[PATCH 2/2] KVM: arm64: Try PMD block mappings if PUD mappings are not supported

Tue Sep 8 08:41:27 EDT 2020

On 2020-09-08 13:23, Alexandru Elisei wrote:
> Hi Marc,
> 
> On 9/4/20 10:58 AM, Marc Zyngier wrote:
>> Hi Alex,
>> 
>> On Tue, 01 Sep 2020 14:33:57 +0100,
>> Alexandru Elisei <alexandru.elisei at arm.com> wrote:
>>> When userspace uses hugetlbfs for the VM memory, user_mem_abort() 
>>> tries to
>>> use the same block size to map the faulting IPA in stage 2. If stage 
>>> 2
>>> cannot use the same size mapping because the block size doesn't fit 
>>> in the
>>> memslot or the memslot is not properly aligned, user_mem_abort() will 
>>> fall
>>> back to a page mapping, regardless of the block size. We can do 
>>> better for
>>> PUD backed hugetlbfs by checking if a PMD block mapping is possible 
>>> before
>>> deciding to use a page.
>>> 
>>> vma_pagesize is an unsigned long, use 1UL instead of 1ULL when 
>>> assigning
>>> its value.
>>> 
>>> Signed-off-by: Alexandru Elisei <alexandru.elisei at arm.com>
>>> ---
>>>  arch/arm64/kvm/mmu.c | 19 ++++++++++++++-----
>>>  1 file changed, 14 insertions(+), 5 deletions(-)
>>> 
>>> diff --git a/arch/arm64/kvm/mmu.c b/arch/arm64/kvm/mmu.c
>>> index 25e7dc52c086..f590f7355cda 100644
>>> --- a/arch/arm64/kvm/mmu.c
>>> +++ b/arch/arm64/kvm/mmu.c
>>> @@ -1871,15 +1871,24 @@ static int user_mem_abort(struct kvm_vcpu 
>>> *vcpu, phys_addr_t fault_ipa,
>>>  	else
>>>  		vma_shift = PAGE_SHIFT;
>>> 
>>> -	vma_pagesize = 1ULL << vma_shift;
>>>  	if (logging_active ||
>>> -	    (vma->vm_flags & VM_PFNMAP) ||
>>> -	    !fault_supports_stage2_huge_mapping(memslot, hva, 
>>> vma_pagesize)) {
>>> +	    (vma->vm_flags & VM_PFNMAP)) {
>>>  		force_pte = true;
>>> -		vma_pagesize = PAGE_SIZE;
>>>  		vma_shift = PAGE_SHIFT;
>>>  	}
>>> 
>>> +	if (vma_shift == PUD_SHIFT &&
>>> +	    !fault_supports_stage2_huge_mapping(memslot, hva, PUD_SIZE))
>>> +		vma_shift = PMD_SHIFT;
>>> +
>>> +	if (vma_shift == PMD_SHIFT &&
>>> +	    !fault_supports_stage2_huge_mapping(memslot, hva, PMD_SIZE)) {
>>> +		force_pte = true;
>>> +		vma_shift = PAGE_SHIFT;
>>> +	}
>>> +
>>> +	vma_pagesize = 1UL << vma_shift;
>>> +
>>>  	/*
>>>  	 * The stage2 has a minimum of 2 level table (For arm64 see
>>>  	 * kvm_arm_setup_stage2()).
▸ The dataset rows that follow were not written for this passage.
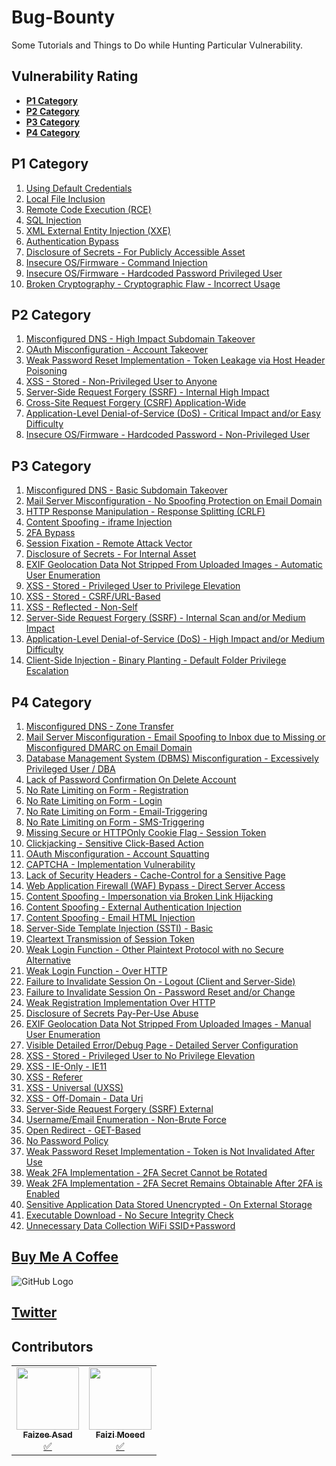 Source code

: 
# Bug-Bounty

Some Tutorials and Things to Do while Hunting Particular Vulnerability. 

## Vulnerability Rating

+ **[P1 Category](#p1-category)**
+ **[P2 Category](#p2-category)**
+ **[P3 Category](#p3-category)**
+ **[P4 Category](#p4-category)**

## P1 Category
1. [Using Default Credentials](/P1%20Category/p1-1.md)
2. [Local File Inclusion](/P1%20Category/p1-2.md)
3. [Remote Code Execution (RCE)](/P1%20Category/p1-3.md)
4. [SQL Injection](/P1%20Category/p1-4.md)
5. [XML External Entity Injection (XXE)](/P1%20Category/p1-5.md)
6. [Authentication Bypass](/P1%20Category/p1-6.md)
7. [Disclosure of Secrets - For Publicly Accessible Asset](/P1%20Category/p1-7.md)
8. [Insecure OS/Firmware - Command Injection](/P1%20Category/p1-8.md)
9. [Insecure OS/Firmware - Hardcoded Password Privileged User](/P1%20Category/p1-9.md)
10. [Broken Cryptography - Cryptographic Flaw - Incorrect Usage](/P1%20Category/p1-10.md)

## P2 Category
1. [Misconfigured DNS - High Impact Subdomain Takeover](/P2%20Category/p2-1.md)
2. [OAuth Misconfiguration - Account Takeover](/P2%20Category/p2-2.md)
3. [Weak Password Reset Implementation - Token Leakage via Host Header Poisoning](/P2%20Category/p2-3.md)
4. [XSS - Stored - Non-Privileged User to Anyone](/P2%20Category/p2-4.md)
5. [Server-Side Request Forgery (SSRF) - Internal High Impact](/P2%20Category/p2-5.md)
6. [Cross-Site Request Forgery (CSRF) Application-Wide](/P2%20Category/p2-6.md)
7. [Application-Level Denial-of-Service (DoS) - Critical Impact and/or Easy Difficulty](/P2%20Category/p2-7.md)
8. [Insecure OS/Firmware - Hardcoded Password - Non-Privileged User](/P2%20Category/p2-8.md)

## P3 Category
1. [Misconfigured DNS - Basic Subdomain Takeover](/P3%20Category/p3-1.md)
2. [Mail Server Misconfiguration - No Spoofing Protection on Email Domain](/P3%20Category/p3-2.md)
3. [HTTP Response Manipulation - Response Splitting (CRLF)](/P3%20Category/p3-3.md)
4. [Content Spoofing - iframe Injection](/P3%20Category/p3-4.md)
5. [2FA Bypass](/P3%20Category/p3-5.md)
6. [Session Fixation - Remote Attack Vector](/P3%20Category/p3-6.md)
7. [Disclosure of Secrets - For Internal Asset](/P3%20Category/p3-7.md)
8. [EXIF Geolocation Data Not Stripped From Uploaded Images - Automatic User Enumeration](/P3%20Category/p3-8.md)
9. [XSS - Stored - Privileged User to Privilege Elevation](/P3%20Category/p3-9.md)
10. [XSS - Stored - CSRF/URL-Based](/P3%20Category/p3-10.md)
11. [XSS - Reflected - Non-Self](/P3%20Category/p3-11.md)
12. [Server-Side Request Forgery (SSRF) - Internal Scan and/or Medium Impact](/P3%20Category/p3-12.md)
13. [Application-Level Denial-of-Service (DoS) - High Impact and/or Medium Difficulty](/P3%20Category/p3-13.md)
14. [Client-Side Injection - Binary Planting - Default Folder Privilege Escalation](/P3%20Category/p3-14.md)

## P4 Category
1. [Misconfigured DNS - Zone Transfer](/P4%20Category/p4-1.md)
2. [Mail Server Misconfiguration - Email Spoofing to Inbox due to Missing or Misconfigured DMARC on Email Domain](/P4%20Category/p4-2.md)
3. [Database Management System (DBMS) Misconfiguration - Excessively Privileged User / DBA](/P4%20Category/p4-3.md)
4. [Lack of Password Confirmation On Delete Account](/P4%20Category/p4-4.md)
5. [No Rate Limiting on Form - Registration](/P4%20Category/p4-5.md)
6. [No Rate Limiting on Form - Login](/P4%20Category/p4-6.md)
7. [No Rate Limiting on Form - Email-Triggering](/P4%20Category/p4-7.md)
8. [No Rate Limiting on Form - SMS-Triggering](/P4%20Category/p4-8.md)
9. [Missing Secure or HTTPOnly Cookie Flag - Session Token](/P4%20Category/p4-9.md)
10. [Clickjacking - Sensitive Click-Based Action](/P4%20Category/p4-10.md)
11. [OAuth Misconfiguration - Account Squatting](/P4%20Category/p4-11.md)
12. [CAPTCHA - Implementation Vulnerability](/P4%20Category/p4-12.md)
13. [Lack of Security Headers - Cache-Control for a Sensitive Page](/P4%20Category/p4-13.md)
14. [Web Application Firewall (WAF) Bypass - Direct Server Access](/P4%20Category/p4-14.md)
15. [Content Spoofing - Impersonation via Broken Link Hijacking](/P4%20Category/p4-15.md)
16. [Content Spoofing - External Authentication Injection](/P4%20Category/p4-16.md) 
17. [Content Spoofing - Email HTML Injection](/P4%20Category/p4-17.md)
18. [Server-Side Template Injection (SSTI) - Basic](/P4%20Category/p4-18.md)
19. [Cleartext Transmission of Session Token](/P4%20Category/p4-19.md)
20. [Weak Login Function - Other Plaintext Protocol with no Secure Alternative ](/P4%20Category/p4-20.md)
21. [Weak Login Function - Over HTTP](/P4%20Category/p4-21.md)
22. [Failure to Invalidate Session On - Logout (Client and Server-Side)](/P4%20Category/p4-22.md)
23. [Failure to Invalidate Session On - Password Reset and/or Change](/P4%20Category/p4-23.md)
24. [Weak Registration Implementation Over HTTP](/P4%20Category/p4-24.md)
25. [Disclosure of Secrets Pay-Per-Use Abuse](/P4%20Category/p4-25.md)
26. [EXIF Geolocation Data Not Stripped From Uploaded Images - Manual User Enumeration](/P4%20Category/p4-26.md)
27. [Visible Detailed Error/Debug Page - Detailed Server Configuration](/P4%20Category/p4-27.md)
28. [XSS - Stored - Privileged User to No Privilege Elevation](/P4%20Category/p4-28.md)
29. [XSS - IE-Only - IE11](/P4%20Category/p4-29.md)
30. [XSS - Referer](/P4%20Category/p4-30.md)
31. [XSS - Universal (UXSS)](/P4%20Category/p4-31.md)
32. [XSS - Off-Domain - Data Uri](/P4%20Category/p4-32.md)
33. [Server-Side Request Forgery (SSRF) External](/P4%20Category/p4-33.md)
34. [Username/Email Enumeration - Non-Brute Force](/P4%20Category/p4-34.md)
35. [Open Redirect - GET-Based](/P4%20Category/p4-35.md)
36. [No Password Policy](/P4%20Category/p4-36.md)
37. [Weak Password Reset Implementation - Token is Not Invalidated After Use](/P4%20Category/p4-37.md)
38. [Weak 2FA Implementation - 2FA Secret Cannot be Rotated](/P4%20Category/p4-38.md)
39. [Weak 2FA Implementation - 2FA Secret Remains Obtainable After 2FA is Enabled](/P4%20Category/p4-39.md)
40. [Sensitive Application Data Stored Unencrypted - On External Storage](/P4%20Category/p4-40.md)
41. [Executable Download - No Secure Integrity Check](/P4%20Category/p4-41.md)
42. [Unnecessary Data Collection WiFi SSID+Password](/P4%20Category/p4-42.md)



## [Buy Me A Coffee](https://www.buymeacoffee.com/faizee)
![GitHub Logo](https://www.bmtdesigner.com/wp-content/uploads/2020/09/Buy-Me-a-Coffee-01.jpg) 

## [Twitter](https://twitter.com/faizee_asad)
 
## Contributors

<table>
	<tr>
		<td align="center"><a href="https://github.com/Faizee-Asad"><img src="https://avatars.githubusercontent.com/u/72010857?v=4?s=100" width="100px" height="100px" alt=""/><br><sub><b>Faizee Asad</b></sub></a><br><a href="#tutorial-Faizee-Asad" title="Tutorials">✅</a></td>
		<td align="center"><a href="https://github.com/Moeed9112"><img src="https://selftaught.blog/wp-content/uploads/2020/04/computer-2982270_1920.jpg" width="100px" height="100px" alt=""/><br><sub><b>Faizi Moeed</b></sub></a><br><a href="#tutorial-Moeed9112" title="Tutorials">✅</a></td>
	</tr>
</table>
Hence, we are guaranteed that we can
>>> @@ -1889,7 +1898,7 @@ static int user_mem_abort(struct kvm_vcpu 
>>> *vcpu, phys_addr_t fault_ipa,
>>>  	 */
>>>  	if (vma_pagesize == PMD_SIZE ||
>>>  	    (vma_pagesize == PUD_SIZE && kvm_stage2_has_pmd(kvm)))
>>> -		gfn = (fault_ipa & huge_page_mask(hstate_vma(vma))) >> PAGE_SHIFT;
>>> +		gfn = (fault_ipa & ~(vma_pagesize - 1)) >> PAGE_SHIFT;
>>>  	mmap_read_unlock(current->mm);
>>> 
>>>  	/* We need minimum second+third level pages */
>> Although this looks like a sensible change, I'm a reluctant to take it
>> at this stage, given that we already have a bunch of patches from Will
>> to change the way we deal with PTs.
>> 
>> Could you look into how this could fit into the new code instead?
> 
> Sure, that sounds very sensible. I'm in the process of reviewing Will's 
> series,
> and after I'm done I'll rebase this on top of his patches and send it
> as v2. Does
> that sound ok to you? Or do you want me to base this patch on one of
> your branches?

Either way is fine (kvmarm/next has his patches). Just let me know
what this is based on when you  post the patches.

         M.
-- 
Jazz is not dead. It just smells funny...